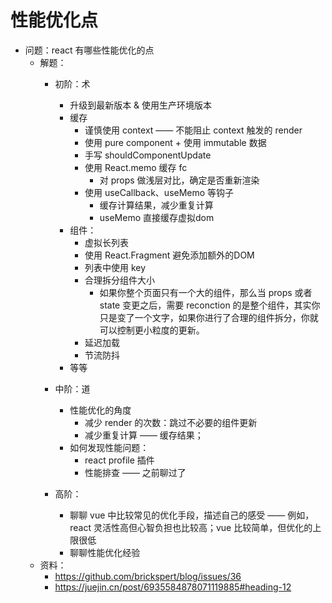 # 性能优化点

- 问题：react 有哪些性能优化的点
    - 解题：
        - 初阶：术
            - 升级到最新版本 & 使用生产环境版本
            - 缓存
                - 谨慎使用 context —— 不能阻止 context 触发的 render
                - 使用 pure component  + 使用 immutable 数据
                - 手写 shouldComponentUpdate
                - 使用 React.memo 缓存 fc
                    - 对 props 做浅层对比，确定是否重新渲染
                - 使用 useCallback、useMemo 等钩子
                    - 缓存计算结果，减少重复计算
                    - useMemo 直接缓存虚拟dom
            - 组件：
                - 虚拟长列表
                - 使用 React.Fragment 避免添加额外的DOM
                - 列表中使用 key
                - 合理拆分组件大小
                    - 如果你整个页面只有一个大的组件，那么当 props 或者 state 变更之后，需要 reconction 的是整个组件，其实你只是变了一个文字，如果你进行了合理的组件拆分，你就可以控制更小粒度的更新。
                - 延迟加载
                - 节流防抖
            - 等等
        - 中阶：道
            - 性能优化的角度
                - 减少 render 的次数：跳过不必要的组件更新
                - 减少重复计算 —— 缓存结果；
            - 如何发现性能问题：
                - react profile 插件
                - 性能排查 —— 之前聊过了

        - 高阶：
            - 聊聊 vue 中比较常见的优化手段，描述自己的感受 —— 例如，react 灵活性高但心智负担也比较高；vue 比较简单，但优化的上限很低
            - 聊聊性能优化经验
    - 资料：
        - <https://github.com/brickspert/blog/issues/36>
        - <https://juejin.cn/post/6935584878071119885#heading-12>
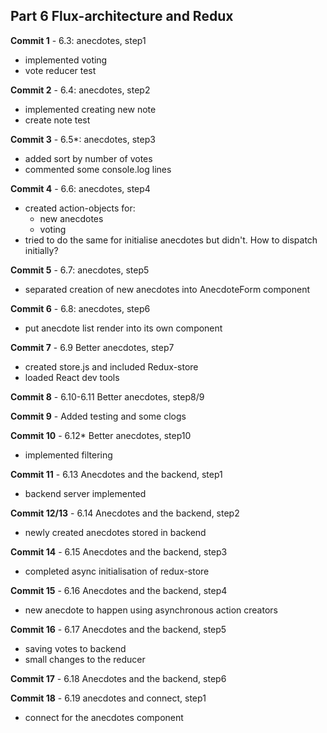 ## Part 6 Flux-architecture and Redux

**Commit 1** - 6.3: anecdotes, step1
  - implemented voting
  - vote reducer test

**Commit 2** - 6.4: anecdotes, step2
  - implemented creating new note
  - create note test

**Commit 3** - 6.5*: anecdotes, step3
  - added sort by number of votes
  - commented some console.log lines

**Commit 4** - 6.6: anecdotes, step4
  - created action-objects for:
    - new anecdotes
    - voting
  - tried to do the same for initialise anecdotes but didn't. How to dispatch initially?

**Commit 5** - 6.7: anecdotes, step5
  - separated creation of new anecdotes into AnecdoteForm component

**Commit 6** - 6.8: anecdotes, step6
  - put anecdote list render into its own component 

**Commit 7** - 6.9 Better anecdotes, step7
  - created store.js and included Redux-store
  - loaded React dev tools

**Commit 8** - 6.10-6.11 Better anecdotes, step8/9
  
**Commit 9** - Added testing and some clogs 

**Commit 10** - 6.12* Better anecdotes, step10
  - implemented filtering 

**Commit 11** - 6.13 Anecdotes and the backend, step1
  - backend server implemented 

**Commit 12/13** - 6.14 Anecdotes and the backend, step2
  - newly created anecdotes stored in backend

**Commit 14** - 6.15 Anecdotes and the backend, step3
  - completed async initialisation of redux-store
  
**Commit 15** - 6.16 Anecdotes and the backend, step4
  - new anecdote to happen using asynchronous action creators

**Commit 16** - 6.17 Anecdotes and the backend, step5
  - saving votes to backend
  - small changes to the reducer

**Commit 17** - 6.18 Anecdotes and the backend, step6

**Commit 18** - 6.19 anecdotes and connect, step1
  - connect for the anecdotes component


  

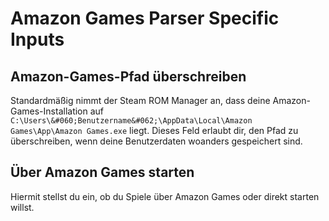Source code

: # Amazon Games Parser Specific Inputs

## Amazon-Games-Pfad überschreiben
Standardmäßig nimmt der Steam ROM Manager an, dass deine Amazon-Games-Installation auf `C:\Users\&#060;Benutzername&#062;\AppData\Local\Amazon Games\App\Amazon Games.exe` liegt. Dieses Feld erlaubt dir, den Pfad zu überschreiben, wenn deine Benutzerdaten woanders gespeichert sind.

## Über Amazon Games starten

Hiermit stellst du ein, ob du Spiele über Amazon Games oder direkt starten willst.
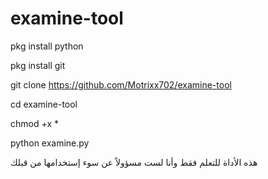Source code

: # examine-tool


pkg install python



pkg install git 



git clone https://github.com/Motrixx702/examine-tool



cd examine-tool



chmod +x *



python examine.py


هذه الأداة للتعلم فقط وأنا لست مسؤولاً عن سوء إستخدامها من قبلك
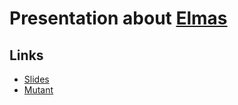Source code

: # Presentation about [Elmas](https://github.com/exactonline/exactonline-api-ruby-client)

## Links

* [Slides](https://docs.google.com/presentation/d/1LM4texUx5DmED0jxnNnBgvyNiM60XU9OFmB6UQCuEqg/edit?usp=sharing)
* [Mutant](https://github.com/mbj/mutant)
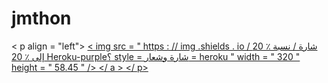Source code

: # jmthon

< p align = "left"> <a href = "https://heroku.com/deploy؟template=https://github.com/m9yumm9yum/roz"> < img src = " https : // img .shields . io / شارة / نسبة ٪ 20 إلى ٪ 20 Heroku-purple؟ style = شارة وشعار = heroku " width = " 320 " height = " 58.45 " /> </ a > </ p>                                                                                     
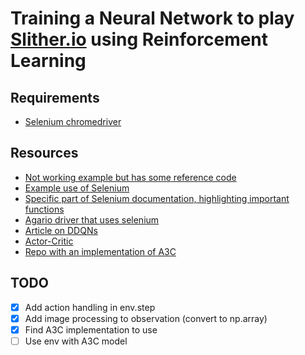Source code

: # Training a Neural Network to play [Slither.io](http://slither.io) using Reinforcement Learning

## Requirements
* [Selenium chromedriver](https://sites.google.com/a/chromium.org/chromedriver/downloads)

## Resources
* [Not working example but has some reference code](https://botfather.io/docs/wizard/simple-agario-bot-tutorial/)
* [Example use of Selenium](https://automatetheboringstuff.com/chapter11/)
* [Specific part of Selenium documentation, highlighting important functions](https://selenium.dev/selenium/docs/api/py/webdriver_remote/selenium.webdriver.remote.webdriver.html?highlight=get_screenshot#selenium.webdriver.remote.webdriver.WebDriver.get_screenshot_as_file)
* [Agario driver that uses selenium](https://github.com/gsgalloway/agar-io-driver)
* [Article on DDQNs](https://www.freecodecamp.org/news/improvements-in-deep-q-learning-dueling-double-dqn-prioritized-experience-replay-and-fixed-58b130cc5682/)
* [Actor-Critic](https://sergioskar.github.io/Actor_critics/)
* [Repo with an implementation of A3C](https://github.com/germain-hug/Deep-RL-Keras)


## TODO
* [x] Add action handling in env.step
* [x] Add image processing to observation (convert to np.array)
* [x] Find A3C implementation to use
* [ ] Use env with A3C model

- - - - - - -

EXERCISE REQUIREMENTS – The task calls for every line of the material that contains the string "Specific".

WRITTEN RESPONSE –
: # Amazon Games Parser Specific Inputs
* [Specific part of Selenium documentation, highlighting important functions](https://selenium.dev/selenium/docs/api/py/webdriver_remote/selenium.webdriver.remote.webdriver.html?highlight=get_screenshot#selenium.webdriver.remote.webdriver.WebDriver.get_screenshot_as_file)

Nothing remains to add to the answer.